WHAT YOU NEED TO DO: From first line to last, the records below are to be duplicated exactly.

SOURCE INFORMATION:
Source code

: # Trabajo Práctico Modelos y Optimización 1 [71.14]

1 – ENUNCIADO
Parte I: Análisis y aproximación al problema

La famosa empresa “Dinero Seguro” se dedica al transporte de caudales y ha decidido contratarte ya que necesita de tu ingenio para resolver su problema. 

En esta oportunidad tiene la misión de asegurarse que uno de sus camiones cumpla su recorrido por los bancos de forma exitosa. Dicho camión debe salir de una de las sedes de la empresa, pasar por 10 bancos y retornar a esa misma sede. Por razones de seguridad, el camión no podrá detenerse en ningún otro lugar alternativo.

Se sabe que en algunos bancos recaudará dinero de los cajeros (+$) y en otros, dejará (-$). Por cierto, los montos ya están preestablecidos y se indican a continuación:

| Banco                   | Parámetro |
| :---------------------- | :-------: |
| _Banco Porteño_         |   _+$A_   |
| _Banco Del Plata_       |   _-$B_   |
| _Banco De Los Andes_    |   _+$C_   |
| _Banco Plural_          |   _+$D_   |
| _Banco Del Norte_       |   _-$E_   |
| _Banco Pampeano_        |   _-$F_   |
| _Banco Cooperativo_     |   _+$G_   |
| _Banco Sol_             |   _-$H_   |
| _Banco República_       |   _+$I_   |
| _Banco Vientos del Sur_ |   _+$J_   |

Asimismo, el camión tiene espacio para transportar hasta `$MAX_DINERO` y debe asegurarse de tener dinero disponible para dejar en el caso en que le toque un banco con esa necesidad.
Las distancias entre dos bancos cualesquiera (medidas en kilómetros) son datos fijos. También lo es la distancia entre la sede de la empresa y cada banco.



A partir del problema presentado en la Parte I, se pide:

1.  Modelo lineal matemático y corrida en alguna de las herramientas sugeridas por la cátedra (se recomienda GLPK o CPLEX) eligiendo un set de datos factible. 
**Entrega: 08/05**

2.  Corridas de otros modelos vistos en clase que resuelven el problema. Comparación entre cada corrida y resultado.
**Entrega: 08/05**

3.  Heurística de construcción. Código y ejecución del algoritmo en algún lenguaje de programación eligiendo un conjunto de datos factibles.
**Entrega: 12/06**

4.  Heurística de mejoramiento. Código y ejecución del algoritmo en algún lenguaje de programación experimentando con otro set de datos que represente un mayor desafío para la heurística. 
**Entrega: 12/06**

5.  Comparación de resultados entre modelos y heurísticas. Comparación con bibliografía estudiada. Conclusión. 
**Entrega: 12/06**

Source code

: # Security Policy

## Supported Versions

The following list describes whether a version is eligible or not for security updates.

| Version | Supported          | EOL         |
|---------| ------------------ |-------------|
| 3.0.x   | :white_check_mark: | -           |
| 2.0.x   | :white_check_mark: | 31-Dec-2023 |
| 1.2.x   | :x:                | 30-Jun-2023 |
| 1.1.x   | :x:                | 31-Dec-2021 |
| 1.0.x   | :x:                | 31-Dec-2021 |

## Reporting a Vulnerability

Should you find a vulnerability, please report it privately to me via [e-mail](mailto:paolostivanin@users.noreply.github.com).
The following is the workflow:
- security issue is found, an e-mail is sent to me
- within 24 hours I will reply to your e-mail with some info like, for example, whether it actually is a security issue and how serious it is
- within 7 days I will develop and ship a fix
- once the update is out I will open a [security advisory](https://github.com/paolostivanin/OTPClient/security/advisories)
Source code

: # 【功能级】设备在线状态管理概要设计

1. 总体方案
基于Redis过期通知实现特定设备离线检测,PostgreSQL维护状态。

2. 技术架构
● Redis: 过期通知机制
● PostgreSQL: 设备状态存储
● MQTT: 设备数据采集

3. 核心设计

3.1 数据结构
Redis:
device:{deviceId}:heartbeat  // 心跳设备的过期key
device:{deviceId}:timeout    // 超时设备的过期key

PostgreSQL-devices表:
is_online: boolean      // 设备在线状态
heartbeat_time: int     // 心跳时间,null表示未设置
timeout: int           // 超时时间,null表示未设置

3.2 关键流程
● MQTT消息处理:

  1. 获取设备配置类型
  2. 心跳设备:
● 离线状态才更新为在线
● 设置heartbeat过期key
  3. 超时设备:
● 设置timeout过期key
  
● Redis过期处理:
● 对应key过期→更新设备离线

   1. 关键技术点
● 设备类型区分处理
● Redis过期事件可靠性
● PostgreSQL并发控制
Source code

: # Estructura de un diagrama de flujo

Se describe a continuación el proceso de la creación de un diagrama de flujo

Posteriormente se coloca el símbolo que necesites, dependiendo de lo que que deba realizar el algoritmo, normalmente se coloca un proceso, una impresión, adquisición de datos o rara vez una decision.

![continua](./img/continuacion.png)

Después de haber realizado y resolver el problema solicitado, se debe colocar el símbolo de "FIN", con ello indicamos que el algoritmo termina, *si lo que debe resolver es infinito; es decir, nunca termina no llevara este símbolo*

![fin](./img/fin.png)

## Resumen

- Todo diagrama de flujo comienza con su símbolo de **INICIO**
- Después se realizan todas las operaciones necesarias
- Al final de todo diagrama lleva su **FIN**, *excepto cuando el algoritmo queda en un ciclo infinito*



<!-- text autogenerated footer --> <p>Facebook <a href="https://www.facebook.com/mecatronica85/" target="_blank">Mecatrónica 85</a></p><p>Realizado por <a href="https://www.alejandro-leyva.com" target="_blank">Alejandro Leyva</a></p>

SOLUTION TO THIS PROBLEM:
Source code

: # Trabajo Práctico Modelos y Optimización 1 [71.14]

1 – ENUNCIADO
Parte I: Análisis y aproximación al problema

La famosa empresa “Dinero Seguro” se dedica al transporte de caudales y ha decidido contratarte ya que necesita de tu ingenio para resolver su problema. 

En esta oportunidad tiene la misión de asegurarse que uno de sus camiones cumpla su recorrido por los bancos de forma exitosa. Dicho camión debe salir de una de las sedes de la empresa, pasar por 10 bancos y retornar a esa misma sede. Por razones de seguridad, el camión no podrá detenerse en ningún otro lugar alternativo.

Se sabe que en algunos bancos recaudará dinero de los cajeros (+$) y en otros, dejará (-$). Por cierto, los montos ya están preestablecidos y se indican a continuación:

| Banco                   | Parámetro |
| :---------------------- | :-------: |
| _Banco Porteño_         |   _+$A_   |
| _Banco Del Plata_       |   _-$B_   |
| _Banco De Los Andes_    |   _+$C_   |
| _Banco Plural_          |   _+$D_   |
| _Banco Del Norte_       |   _-$E_   |
| _Banco Pampeano_        |   _-$F_   |
| _Banco Cooperativo_     |   _+$G_   |
| _Banco Sol_             |   _-$H_   |
| _Banco República_       |   _+$I_   |
| _Banco Vientos del Sur_ |   _+$J_   |

Asimismo, el camión tiene espacio para transportar hasta `$MAX_DINERO` y debe asegurarse de tener dinero disponible para dejar en el caso en que le toque un banco con esa necesidad.
Las distancias entre dos bancos cualesquiera (medidas en kilómetros) son datos fijos. También lo es la distancia entre la sede de la empresa y cada banco.



A partir del problema presentado en la Parte I, se pide:

1.  Modelo lineal matemático y corrida en alguna de las herramientas sugeridas por la cátedra (se recomienda GLPK o CPLEX) eligiendo un set de datos factible. 
**Entrega: 08/05**

2.  Corridas de otros modelos vistos en clase que resuelven el problema. Comparación entre cada corrida y resultado.
**Entrega: 08/05**

3.  Heurística de construcción. Código y ejecución del algoritmo en algún lenguaje de programación eligiendo un conjunto de datos factibles.
**Entrega: 12/06**

4.  Heurística de mejoramiento. Código y ejecución del algoritmo en algún lenguaje de programación experimentando con otro set de datos que represente un mayor desafío para la heurística. 
**Entrega: 12/06**

5.  Comparación de resultados entre modelos y heurísticas. Comparación con bibliografía estudiada. Conclusión. 
**Entrega: 12/06**

Source code

: # Security Policy

## Supported Versions

The following list describes whether a version is eligible or not for security updates.

| Version | Supported          | EOL         |
|---------| ------------------ |-------------|
| 3.0.x   | :white_check_mark: | -           |
| 2.0.x   | :white_check_mark: | 31-Dec-2023 |
| 1.2.x   | :x:                | 30-Jun-2023 |
| 1.1.x   | :x:                | 31-Dec-2021 |
| 1.0.x   | :x:                | 31-Dec-2021 |

## Reporting a Vulnerability

Should you find a vulnerability, please report it privately to me via [e-mail](mailto:paolostivanin@users.noreply.github.com).
The following is the workflow:
- security issue is found, an e-mail is sent to me
- within 24 hours I will reply to your e-mail with some info like, for example, whether it actually is a security issue and how serious it is
- within 7 days I will develop and ship a fix
- once the update is out I will open a [security advisory](https://github.com/paolostivanin/OTPClient/security/advisories)
Source code

: # 【功能级】设备在线状态管理概要设计

1. 总体方案
基于Redis过期通知实现特定设备离线检测,PostgreSQL维护状态。

2. 技术架构
● Redis: 过期通知机制
● PostgreSQL: 设备状态存储
● MQTT: 设备数据采集

3. 核心设计

3.1 数据结构
Redis:
device:{deviceId}:heartbeat  // 心跳设备的过期key
device:{deviceId}:timeout    // 超时设备的过期key

PostgreSQL-devices表:
is_online: boolean      // 设备在线状态
heartbeat_time: int     // 心跳时间,null表示未设置
timeout: int           // 超时时间,null表示未设置

3.2 关键流程
● MQTT消息处理:

  1. 获取设备配置类型
  2. 心跳设备:
● 离线状态才更新为在线
● 设置heartbeat过期key
  3. 超时设备:
● 设置timeout过期key
  
● Redis过期处理:
● 对应key过期→更新设备离线

   1. 关键技术点
● 设备类型区分处理
● Redis过期事件可靠性
● PostgreSQL并发控制
Source code

: # Estructura de un diagrama de flujo

Se describe a continuación el proceso de la creación de un diagrama de flujo

Posteriormente se coloca el símbolo que necesites, dependiendo de lo que que deba realizar el algoritmo, normalmente se coloca un proceso, una impresión, adquisición de datos o rara vez una decision.

![continua](./img/continuacion.png)

Después de haber realizado y resolver el problema solicitado, se debe colocar el símbolo de "FIN", con ello indicamos que el algoritmo termina, *si lo que debe resolver es infinito; es decir, nunca termina no llevara este símbolo*

![fin](./img/fin.png)

## Resumen

- Todo diagrama de flujo comienza con su símbolo de **INICIO**
- Después se realizan todas las operaciones necesarias
- Al final de todo diagrama lleva su **FIN**, *excepto cuando el algoritmo queda en un ciclo infinito*



<!-- text autogenerated footer --> <p>Facebook <a href="https://www.facebook.com/mecatronica85/" target="_blank">Mecatrónica 85</a></p><p>Realizado por <a href="https://www.alejandro-leyva.com" target="_blank">Alejandro Leyva</a></p>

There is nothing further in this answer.